====== Stored data

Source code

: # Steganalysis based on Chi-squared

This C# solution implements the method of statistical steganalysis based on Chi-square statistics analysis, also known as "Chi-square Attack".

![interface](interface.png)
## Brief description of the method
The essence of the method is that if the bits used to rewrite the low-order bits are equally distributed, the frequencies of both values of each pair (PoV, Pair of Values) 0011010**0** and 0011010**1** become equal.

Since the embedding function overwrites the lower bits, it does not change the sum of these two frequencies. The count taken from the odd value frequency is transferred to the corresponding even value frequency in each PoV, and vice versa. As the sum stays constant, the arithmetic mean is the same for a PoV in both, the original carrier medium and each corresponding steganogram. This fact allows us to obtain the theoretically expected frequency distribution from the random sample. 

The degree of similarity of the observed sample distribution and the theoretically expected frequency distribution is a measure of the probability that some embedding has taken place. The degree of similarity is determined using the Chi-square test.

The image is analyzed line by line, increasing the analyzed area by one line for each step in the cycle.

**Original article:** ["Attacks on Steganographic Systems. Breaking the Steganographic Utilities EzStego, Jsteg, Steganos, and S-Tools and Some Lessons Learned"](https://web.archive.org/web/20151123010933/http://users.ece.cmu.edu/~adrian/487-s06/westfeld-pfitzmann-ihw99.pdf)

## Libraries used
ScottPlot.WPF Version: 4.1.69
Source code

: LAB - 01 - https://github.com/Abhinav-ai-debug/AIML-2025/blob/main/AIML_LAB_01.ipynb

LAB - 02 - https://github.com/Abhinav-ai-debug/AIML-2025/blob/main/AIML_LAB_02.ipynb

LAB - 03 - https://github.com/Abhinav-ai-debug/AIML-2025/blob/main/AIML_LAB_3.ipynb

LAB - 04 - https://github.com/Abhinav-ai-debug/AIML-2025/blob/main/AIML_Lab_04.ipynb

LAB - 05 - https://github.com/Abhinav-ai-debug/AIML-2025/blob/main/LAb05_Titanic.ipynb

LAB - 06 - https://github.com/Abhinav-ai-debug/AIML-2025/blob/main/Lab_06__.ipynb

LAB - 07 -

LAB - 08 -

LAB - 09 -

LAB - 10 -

============

* **Task requirements**
Search the records for the word "based". Copy each line where it appears.

* **Exercise answer**
: # Steganalysis based on Chi-squared
This C# solution implements the method of statistical steganalysis based on Chi-square statistics analysis, also known as "Chi-square Attack".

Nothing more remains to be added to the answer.